I have driven in the range of a million miles. That is not an exaggeration. I spent thirty plus years as a traveling salesman. I can hold my speed pretty well . But the computer in my car can do it better.  If you are that guy — speed up, slow down — just quit. You ain’t a good driver. 

If I pass you and then you pass me and then I pass you again all in five miles, one of us is a bad driver. I have my cruise control on so it isn’t me. Do not be that guy. And stay the hell out of the left lane. If more than three cars pass you on the right, you are a tool. 

Lecture done. Today I have a week’s worth of chores to do. Cut the lawn, pick up sticks, blah, blah. Too bad I have to work the rest of the year to have a great week of holiday. 

So it goes. Some people don’t get that, I count myself blessed. 

July 5, 2024

Home where my love lies waitin'

By the time you read this, the wife and I will be motoring home from what I hope was a great vacation. We took a Caribbean cruise and spent a couple of days in Florida to celebrate our anniversary. As far as past me knows, future me did not encounter any pirates of the Caribbean on this trip. 

Since this is a canned post, you will have to wait until I get home for a full report. 

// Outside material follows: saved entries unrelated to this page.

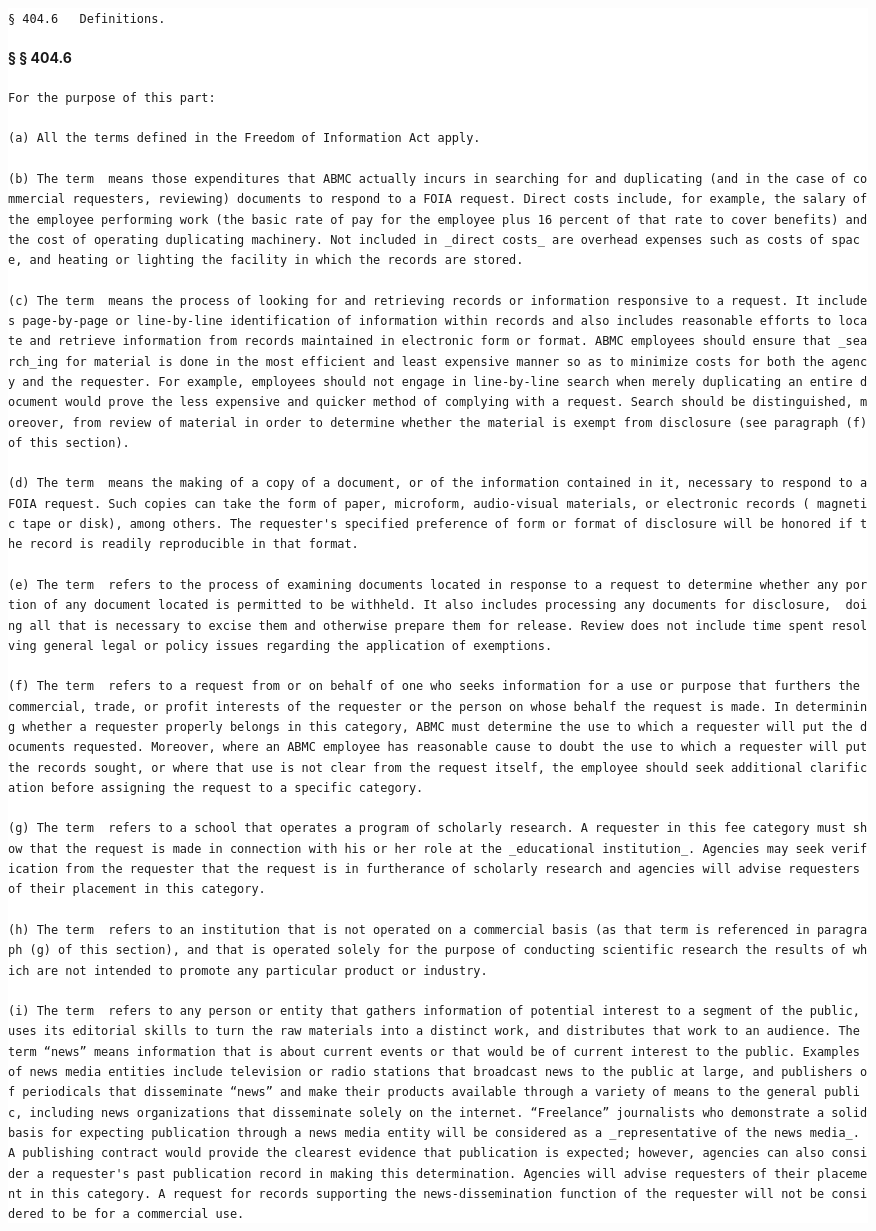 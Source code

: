     § 404.6   Definitions.

#### § § 404.6

    For the purpose of this part:

    (a) All the terms defined in the Freedom of Information Act apply.

    (b) The term  means those expenditures that ABMC actually incurs in searching for and duplicating (and in the case of commercial requesters, reviewing) documents to respond to a FOIA request. Direct costs include, for example, the salary of the employee performing work (the basic rate of pay for the employee plus 16 percent of that rate to cover benefits) and the cost of operating duplicating machinery. Not included in _direct costs_ are overhead expenses such as costs of space, and heating or lighting the facility in which the records are stored.

    (c) The term  means the process of looking for and retrieving records or information responsive to a request. It includes page-by-page or line-by-line identification of information within records and also includes reasonable efforts to locate and retrieve information from records maintained in electronic form or format. ABMC employees should ensure that _search_ing for material is done in the most efficient and least expensive manner so as to minimize costs for both the agency and the requester. For example, employees should not engage in line-by-line search when merely duplicating an entire document would prove the less expensive and quicker method of complying with a request. Search should be distinguished, moreover, from review of material in order to determine whether the material is exempt from disclosure (see paragraph (f) of this section).

    (d) The term  means the making of a copy of a document, or of the information contained in it, necessary to respond to a FOIA request. Such copies can take the form of paper, microform, audio-visual materials, or electronic records ( magnetic tape or disk), among others. The requester's specified preference of form or format of disclosure will be honored if the record is readily reproducible in that format.

    (e) The term  refers to the process of examining documents located in response to a request to determine whether any portion of any document located is permitted to be withheld. It also includes processing any documents for disclosure,  doing all that is necessary to excise them and otherwise prepare them for release. Review does not include time spent resolving general legal or policy issues regarding the application of exemptions.

    (f) The term  refers to a request from or on behalf of one who seeks information for a use or purpose that furthers the commercial, trade, or profit interests of the requester or the person on whose behalf the request is made. In determining whether a requester properly belongs in this category, ABMC must determine the use to which a requester will put the documents requested. Moreover, where an ABMC employee has reasonable cause to doubt the use to which a requester will put the records sought, or where that use is not clear from the request itself, the employee should seek additional clarification before assigning the request to a specific category.

    (g) The term  refers to a school that operates a program of scholarly research. A requester in this fee category must show that the request is made in connection with his or her role at the _educational institution_. Agencies may seek verification from the requester that the request is in furtherance of scholarly research and agencies will advise requesters of their placement in this category.

    (h) The term  refers to an institution that is not operated on a commercial basis (as that term is referenced in paragraph (g) of this section), and that is operated solely for the purpose of conducting scientific research the results of which are not intended to promote any particular product or industry.

    (i) The term  refers to any person or entity that gathers information of potential interest to a segment of the public, uses its editorial skills to turn the raw materials into a distinct work, and distributes that work to an audience. The term “news” means information that is about current events or that would be of current interest to the public. Examples of news media entities include television or radio stations that broadcast news to the public at large, and publishers of periodicals that disseminate “news” and make their products available through a variety of means to the general public, including news organizations that disseminate solely on the internet. “Freelance” journalists who demonstrate a solid basis for expecting publication through a news media entity will be considered as a _representative of the news media_. A publishing contract would provide the clearest evidence that publication is expected; however, agencies can also consider a requester's past publication record in making this determination. Agencies will advise requesters of their placement in this category. A request for records supporting the news-dissemination function of the requester will not be considered to be for a commercial use.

Edited: (live) we arrived home in the early morning hours. After a couple hours of sleep I am zombie surfing your blogs to get caught up on things. We stayed ahead of the hurricane and had perfect weather the whole trip. 

July 4, 2024

On this date, sorta

 


I have said before, the John Adam’s miniseries from HBO should be required viewing.

July 2, 2024

Well, it's not far down to paradise


 I saw this guy in concert once. I think he opened for Fleetwood Mac . He just stood there and in all honesty, kinda sucked.